**YOUR ASSIGNMENT**
An exact repetition of the data below, without images, is the expected answer.

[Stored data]
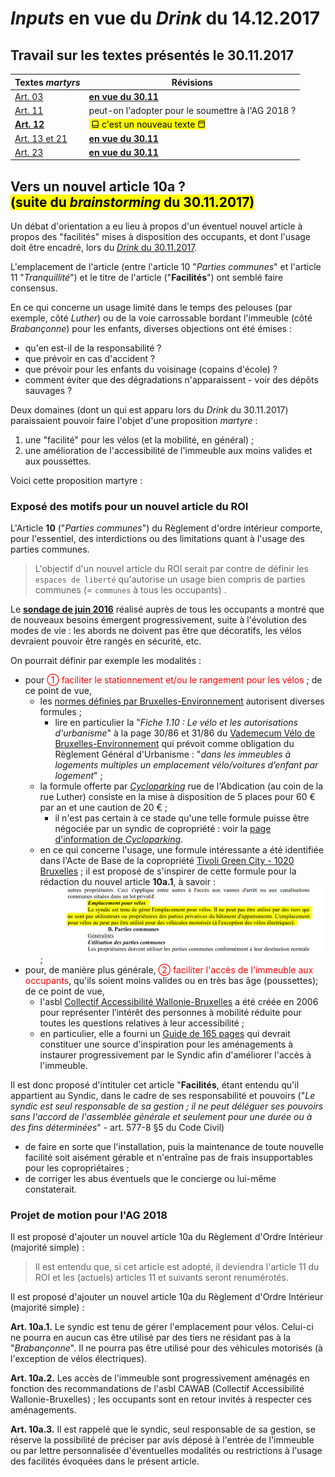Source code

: # *Inputs* en vue du *Drink* du 14.12.2017

## Travail sur les textes présentés le 30.11.2017

| Textes *martyrs* | Révisions |
| --- | --- |
| [Art. 03](Art_03_or.md) | [**en vue du 30.11**](Art_03.md) |
| [Art. 11](Art_11.md) | peut-on l'adopter pour le soumettre à l'AG 2018 ? |
| [**Art. 12**](Art_12.md) | <mark>&nbsp;&#x2B13; c'est un nouveau texte&nbsp;&#x2B12;</mark> |
| [Art. 13 et 21](Art_13_et_21_or.md) | [**en vue du 30.11**](Art_13_et_21.md) |
| [Art. 23](Art_23_3_or.md) | [**en vue du 30.11**](Art_23_3.md) | 

## Vers un nouvel article 10a ?<br><mark>(suite du <i>brainstorming</i> du 30.11.2017)</mark>

Un débat d'orientation a eu lieu à propos d'un éventuel nouvel article à propos des "facilités" mises à disposition des occupants, et dont l'usage doit être encadré, lors du [*Drink* du 30.11.2017](Drink_20171130.md).

L'emplacement de l'article (entre l'article 10 "*Parties communes*" et l'article 11 "*Tranquillité*") et le titre de l'article ("**Facilités**") ont semblé faire consensus.

En ce qui concerne un usage limité dans le temps des pelouses (par exemple, côté *Luther*) ou de la voie carrossable bordant l'immeuble (côté *Brabançonne*) pour les enfants, diverses objections ont été émises :

* qu'en est-il de la responsabilité ?
* que prévoir en cas d'accident ?
* que prévoir pour les enfants du voisinage (copains d'école) ?
* comment éviter que des dégradations n'apparaissent - voir des dépôts sauvages ?

Deux domaines (dont un qui est apparu lors du *Drink* du 30.11.2017) paraissaient pouvoir faire l'objet d'une proposition *martyre* :

1. une "facilité" pour les vélos (et la mobilité, en général) ;
2. une amélioration de l'accessibilité de l'immeuble aux moins valides et aux poussettes.

Voici cette proposition martyre :

### Exposé des motifs pour un nouvel article du ROI

L'Article **10** ("*Parties communes*") du Règlement d'ordre intérieur comporte, pour l'essentiel, des interdictions ou des limitations quant à l'usage des parties communes.

> L'objectif d'un nouvel article du ROI serait par contre de définir les `espaces de liberté` qu'autorise un usage bien compris de parties communes (= `communes` à tous les occupants) .

Le [**sondage de juin 2016**](Sondage_2016.pdf) réalisé auprès de tous les occupants a montré que de nouveaux besoins émergent progressivement, suite à l'évolution des modes de vie : les abords ne doivent pas être que décoratifs, les vélos devraient pouvoir être rangés en sécurité, etc.

On pourrait définir par exemple les modalités :  
* pour <font color="red">&#x2460; faciliter le stationnement et/ou le rangement pour les vélos</font> ; de ce point de vue,
    * les [normes définies par Bruxelles-Environnement](http://www.environnement.brussels/le-permis-denvironnement/les-conditions-generales-dexploitation/les-obligations-en-matiere-de-1) autorisent diverses formules ;
        * lire en particulier la "*Fiche 1.10 : Le vélo et les autorisations d'urbanisme*" à la page 30/86 et 31/86 du [Vademecum Vélo de Bruxelles-Environnement](Vademecum_Velo.pdf) qui prévoit comme obligation du Règlement Général d'Urbanisme : "*dans les immeubles à logements multiples un emplacement vélo/voitures d’enfant par logement*" ;
    * la formule offerte par [*Cycloparking*](https://www.cycloparking.org/fr/parking-items/345-bx09-abdication.html) rue de l'Abdication (au coin de la rue Luther) consiste en la mise à disposition de 5 places pour 60 &euro; par an et une caution de 20 &euro; ;
        * il n'est pas certain à ce stade qu'une telle formule puisse être négociée par un syndic de copropriété : voir la [page d'information de *Cycloparking*](https://www.cycloparking.org/fr/%C3%A0-propos.html).
    * en ce qui concerne l'usage, une formule intéressante a été identifiée dans l'Acte de Base de la copropriété [Tivoli Green City - 1020 Bruxelles](Tivoli_Green_City_1020Bxl.pdf) ; il est proposé de s'inspirer de cette formule pour la rédaction du nouvel article **10a.1**, à savoir : ![](Tivoli_p47.png) ;
* pour, de manière plus générale, <font color="red">&#x2461; faciliter l'accès de l'immeuble aux occupants</font>, qu'ils soient moins valides ou en très bas âge (poussettes); de ce point de vue, 
    * l'asbl [Collectif Accessibilité Wallonie-Bruxelles](https://cawab.be/-Missions-.html) a été créée en 2006 pour représenter l’intérêt des personnes à mobilité réduite pour toutes les questions relatives à leur accessibilité ;
    * en particulier, elle a fourni un [Guide de 165 pages](CAWAB.pdf) qui devrait constituer une source d'inspiration pour les aménagements à instaurer progressivement par le Syndic afin d'améliorer l'accès à l'immeuble.

Il est donc proposé d'intituler cet article "**Facilités**, étant entendu qu'il appartient au Syndic, dans le cadre de ses responsabilité et pouvoirs ("*Le syndic est seul responsable de sa gestion ; il ne peut déléguer ses pouvoirs sans l'accord de l'assemblée générale et seulement pour une durée ou à des fins déterminées*" - art. 577-8 §5 du Code Civil) 

* de faire en sorte que l'installation, puis la maintenance de toute nouvelle facilité soit aisément gérable et n'entraîne pas de frais insupportables pour les copropriétaires ;
* de corriger les abus éventuels que le concierge ou lui-même constaterait.

### Projet de motion pour l'AG 2018

Il est proposé d'ajouter un nouvel article 10a du Règlement d'Ordre Intérieur (majorité simple) :

> Il est entendu que, si cet article est adopté, il deviendra l'article 11 du ROI et les (actuels) articles 11 et suivants seront renumérotés. 

Il est proposé d'ajouter un nouvel article 10a du Règlement d'Ordre Intérieur (majorité simple) :

**Art. 10a.1.** Le syndic est tenu de gérer l'emplacement pour vélos. Celui-ci ne pourra en aucun cas être utilisé par des tiers ne résidant pas à la "*Brabançonne*". Il ne pourra pas être utilisé pour des véhicules motorisés (à l'exception de vélos électriques). 

**Art. 10a.2.** Les accès de l'immeuble sont progressivement aménagés en fonction des recommandations de l'asbl CAWAB (Collectif Accessibilité Wallonie-Bruxelles) ; les occupants sont en retour invités à respecter ces aménagements.

**Art. 10a.3.** Il est rappelé que le syndic, seul responsable de sa gestion, se réserve la possibilité de préciser par avis déposé à l'entrée de l'immeuble ou par lettre personnalisée d'éventuelles modalités ou restrictions à l'usage des facilités évoquées dans le présent article.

**SOLUTION TO THIS PROBLEM**
Source code

: # *Inputs* en vue du *Drink* du 14.12.2017

## Travail sur les textes présentés le 30.11.2017

| Textes *martyrs* | Révisions |
| --- | --- |
| [Art. 03](Art_03_or.md) | [**en vue du 30.11**](Art_03.md) |
| [Art. 11](Art_11.md) | peut-on l'adopter pour le soumettre à l'AG 2018 ? |
| [**Art. 12**](Art_12.md) | <mark>&nbsp;&#x2B13; c'est un nouveau texte&nbsp;&#x2B12;</mark> |
| [Art. 13 et 21](Art_13_et_21_or.md) | [**en vue du 30.11**](Art_13_et_21.md) |
| [Art. 23](Art_23_3_or.md) | [**en vue du 30.11**](Art_23_3.md) | 

## Vers un nouvel article 10a ?<br><mark>(suite du <i>brainstorming</i> du 30.11.2017)</mark>

Un débat d'orientation a eu lieu à propos d'un éventuel nouvel article à propos des "facilités" mises à disposition des occupants, et dont l'usage doit être encadré, lors du [*Drink* du 30.11.2017](Drink_20171130.md).

L'emplacement de l'article (entre l'article 10 "*Parties communes*" et l'article 11 "*Tranquillité*") et le titre de l'article ("**Facilités**") ont semblé faire consensus.

En ce qui concerne un usage limité dans le temps des pelouses (par exemple, côté *Luther*) ou de la voie carrossable bordant l'immeuble (côté *Brabançonne*) pour les enfants, diverses objections ont été émises :

* qu'en est-il de la responsabilité ?
* que prévoir en cas d'accident ?
* que prévoir pour les enfants du voisinage (copains d'école) ?
* comment éviter que des dégradations n'apparaissent - voir des dépôts sauvages ?

Deux domaines (dont un qui est apparu lors du *Drink* du 30.11.2017) paraissaient pouvoir faire l'objet d'une proposition *martyre* :

1. une "facilité" pour les vélos (et la mobilité, en général) ;
2. une amélioration de l'accessibilité de l'immeuble aux moins valides et aux poussettes.

Voici cette proposition martyre :

### Exposé des motifs pour un nouvel article du ROI

L'Article **10** ("*Parties communes*") du Règlement d'ordre intérieur comporte, pour l'essentiel, des interdictions ou des limitations quant à l'usage des parties communes.

> L'objectif d'un nouvel article du ROI serait par contre de définir les `espaces de liberté` qu'autorise un usage bien compris de parties communes (= `communes` à tous les occupants) .

Le [**sondage de juin 2016**](Sondage_2016.pdf) réalisé auprès de tous les occupants a montré que de nouveaux besoins émergent progressivement, suite à l'évolution des modes de vie : les abords ne doivent pas être que décoratifs, les vélos devraient pouvoir être rangés en sécurité, etc.

On pourrait définir par exemple les modalités :  
* pour <font color="red">&#x2460; faciliter le stationnement et/ou le rangement pour les vélos</font> ; de ce point de vue,
    * les [normes définies par Bruxelles-Environnement](http://www.environnement.brussels/le-permis-denvironnement/les-conditions-generales-dexploitation/les-obligations-en-matiere-de-1) autorisent diverses formules ;
        * lire en particulier la "*Fiche 1.10 : Le vélo et les autorisations d'urbanisme*" à la page 30/86 et 31/86 du [Vademecum Vélo de Bruxelles-Environnement](Vademecum_Velo.pdf) qui prévoit comme obligation du Règlement Général d'Urbanisme : "*dans les immeubles à logements multiples un emplacement vélo/voitures d’enfant par logement*" ;
    * la formule offerte par [*Cycloparking*](https://www.cycloparking.org/fr/parking-items/345-bx09-abdication.html) rue de l'Abdication (au coin de la rue Luther) consiste en la mise à disposition de 5 places pour 60 &euro; par an et une caution de 20 &euro; ;
        * il n'est pas certain à ce stade qu'une telle formule puisse être négociée par un syndic de copropriété : voir la [page d'information de *Cycloparking*](https://www.cycloparking.org/fr/%C3%A0-propos.html).
    * en ce qui concerne l'usage, une formule intéressante a été identifiée dans l'Acte de Base de la copropriété [Tivoli Green City - 1020 Bruxelles](Tivoli_Green_City_1020Bxl.pdf) ; il est proposé de s'inspirer de cette formule pour la rédaction du nouvel article **10a.1**, à savoir : ![](Tivoli_p47.png) ;
* pour, de manière plus générale, <font color="red">&#x2461; faciliter l'accès de l'immeuble aux occupants</font>, qu'ils soient moins valides ou en très bas âge (poussettes); de ce point de vue, 
    * l'asbl [Collectif Accessibilité Wallonie-Bruxelles](https://cawab.be/-Missions-.html) a été créée en 2006 pour représenter l’intérêt des personnes à mobilité réduite pour toutes les questions relatives à leur accessibilité ;
    * en particulier, elle a fourni un [Guide de 165 pages](CAWAB.pdf) qui devrait constituer une source d'inspiration pour les aménagements à instaurer progressivement par le Syndic afin d'améliorer l'accès à l'immeuble.

Il est donc proposé d'intituler cet article "**Facilités**, étant entendu qu'il appartient au Syndic, dans le cadre de ses responsabilité et pouvoirs ("*Le syndic est seul responsable de sa gestion ; il ne peut déléguer ses pouvoirs sans l'accord de l'assemblée générale et seulement pour une durée ou à des fins déterminées*" - art. 577-8 §5 du Code Civil) 

* de faire en sorte que l'installation, puis la maintenance de toute nouvelle facilité soit aisément gérable et n'entraîne pas de frais insupportables pour les copropriétaires ;
* de corriger les abus éventuels que le concierge ou lui-même constaterait.

### Projet de motion pour l'AG 2018

Il est proposé d'ajouter un nouvel article 10a du Règlement d'Ordre Intérieur (majorité simple) :

> Il est entendu que, si cet article est adopté, il deviendra l'article 11 du ROI et les (actuels) articles 11 et suivants seront renumérotés. 

Il est proposé d'ajouter un nouvel article 10a du Règlement d'Ordre Intérieur (majorité simple) :

**Art. 10a.1.** Le syndic est tenu de gérer l'emplacement pour vélos. Celui-ci ne pourra en aucun cas être utilisé par des tiers ne résidant pas à la "*Brabançonne*". Il ne pourra pas être utilisé pour des véhicules motorisés (à l'exception de vélos électriques). 

**Art. 10a.2.** Les accès de l'immeuble sont progressivement aménagés en fonction des recommandations de l'asbl CAWAB (Collectif Accessibilité Wallonie-Bruxelles) ; les occupants sont en retour invités à respecter ces aménagements.

**Art. 10a.3.** Il est rappelé que le syndic, seul responsable de sa gestion, se réserve la possibilité de préciser par avis déposé à l'entrée de l'immeuble ou par lettre personnalisée d'éventuelles modalités ou restrictions à l'usage des facilités évoquées dans le présent article.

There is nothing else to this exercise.